A couple days ago, Google blogged about a technology it’s working on: MediaPipe Holistic. It caught my eye because the post featured a gif of the technology being used to detect body, face, and hand motions of a prominent American Sign Language (ASL) instructor, Dr. Bill Vicars (I highly recommend his website, lifeprint.com to anyone interested in learning more about sign). Google claims MediaPipe Holistic can detect human poses, facial expressions, and hand motions in real time.
Does this mean we’ll have ASL versions of Google Translate and Google Assistant? Will Dr. Vicars be able to auto-grade his students’ ASL homework assignment videos? Probably not anytime soon.

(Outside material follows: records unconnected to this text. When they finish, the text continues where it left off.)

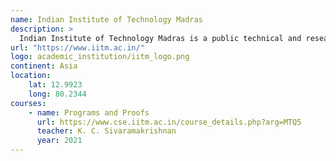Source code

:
```yaml
---
name: Indian Institute of Technology Madras
description: >
  Indian Institute of Technology Madras is a public technical and research university located in Chennai, Tamil Nadu, India.
url: "https://www.iitm.ac.in/"
logo: academic_institution/iitm_logo.png
continent: Asia
location:
    lat: 12.9923
    long: 80.2344
courses:
    - name: Programs and Proofs
      url: https://www.cse.iitm.ac.in/course_details.php?arg=MTQ5
      teacher: K. C. Sivaramakrishnan
      year: 2021
---
```

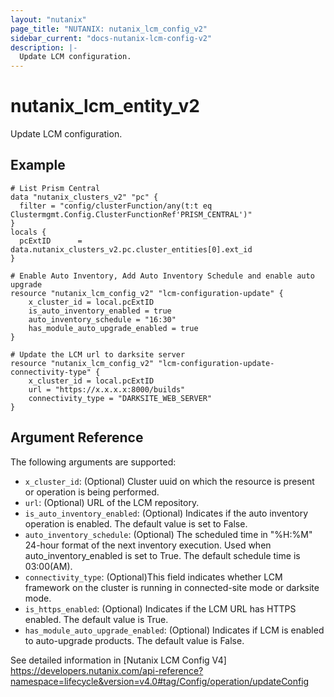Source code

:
 ```yaml
---
layout: "nutanix"
page_title: "NUTANIX: nutanix_lcm_config_v2"
sidebar_current: "docs-nutanix-lcm-config-v2"
description: |-
  Update LCM configuration.
---
```


# nutanix_lcm_entity_v2
Update LCM configuration.

## Example

```hcl
# List Prism Central
data "nutanix_clusters_v2" "pc" {
  filter = "config/clusterFunction/any(t:t eq Clustermgmt.Config.ClusterFunctionRef'PRISM_CENTRAL')"
}
locals {
  pcExtID      = data.nutanix_clusters_v2.pc.cluster_entities[0].ext_id
}

# Enable Auto Inventory, Add Auto Inventory Schedule and enable auto upgrade
resource "nutanix_lcm_config_v2" "lcm-configuration-update" {
    x_cluster_id = local.pcExtID
    is_auto_inventory_enabled = true
	auto_inventory_schedule = "16:30"
    has_module_auto_upgrade_enabled = true
}

# Update the LCM url to darksite server
resource "nutanix_lcm_config_v2" "lcm-configuration-update-connectivity-type" {
    x_cluster_id = local.pcExtID
    url = "https://x.x.x.x:8000/builds"
	connectivity_type = "DARKSITE_WEB_SERVER"
}

```
## Argument Reference
The following arguments are supported:

* `x_cluster_id`: (Optional) Cluster uuid on which the resource is present or operation is being performed.
* `url`: (Optional) URL of the LCM repository.
* `is_auto_inventory_enabled`: (Optional) Indicates if the auto inventory operation is enabled. The default value is set to False.
* `auto_inventory_schedule`: (Optional) The scheduled time in "%H:%M" 24-hour format of the next inventory execution. Used when auto_inventory_enabled is set to True. The default schedule time is 03:00(AM).
* `connectivity_type`: (Optional)This field indicates whether LCM framework on the cluster is running in connected-site mode or darksite mode.
* `is_https_enabled`: (Optional) Indicates if the LCM URL has HTTPS enabled. The default value is True.
* `has_module_auto_upgrade_enabled`: (Optional) Indicates if LCM is enabled to auto-upgrade products. The default value is False.

See detailed information in [Nutanix LCM Config V4] https://developers.nutanix.com/api-reference?namespace=lifecycle&version=v4.0#tag/Config/operation/updateConfig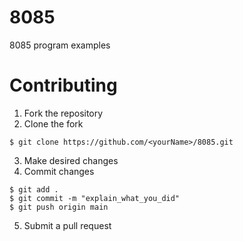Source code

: # 8085

8085 program examples

# Contributing

1. Fork the repository
2. Clone the fork

```
$ git clone https://github.com/<yourName>/8085.git
```

3. Make desired changes
4. Commit changes

```
$ git add .
$ git commit -m "explain_what_you_did"
$ git push origin main
```

5. Submit a pull request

This isn’t a new technology, just three old technologies combined. First: it detects your overall body shape and creates a stick figure pose outline. Next it identifies where your face and hands are, and creates a skeleton of your hand joint landmarks and a more detailed grid outline of your face. So far, that’s all it does. No translation capabilities. Yet.
Right now, the technology is just a clunky proof of concept. You can try it out on their demo page like I did. What it does do is show that computers can do a fairly decent job of detecting what your face and hands are doing, even from different camera angles and perspectives. Somewhere far down the road, we might be able to assign these hand and face shapes meaning values in a database.
Traditionally, translation has focused solely on text, but what about emotion? ASL is a great example because it’s a language for which physical details like eyebrow placement are important grammatical components. Spoken languages could also benefit from paying closer attention to emotion as well: there’s a big difference between widening your eyes and waving your hands, smiling, “fantastic!” versus heaving your shoulders in a sigh, rolling your eyes, and saying “fantastic.”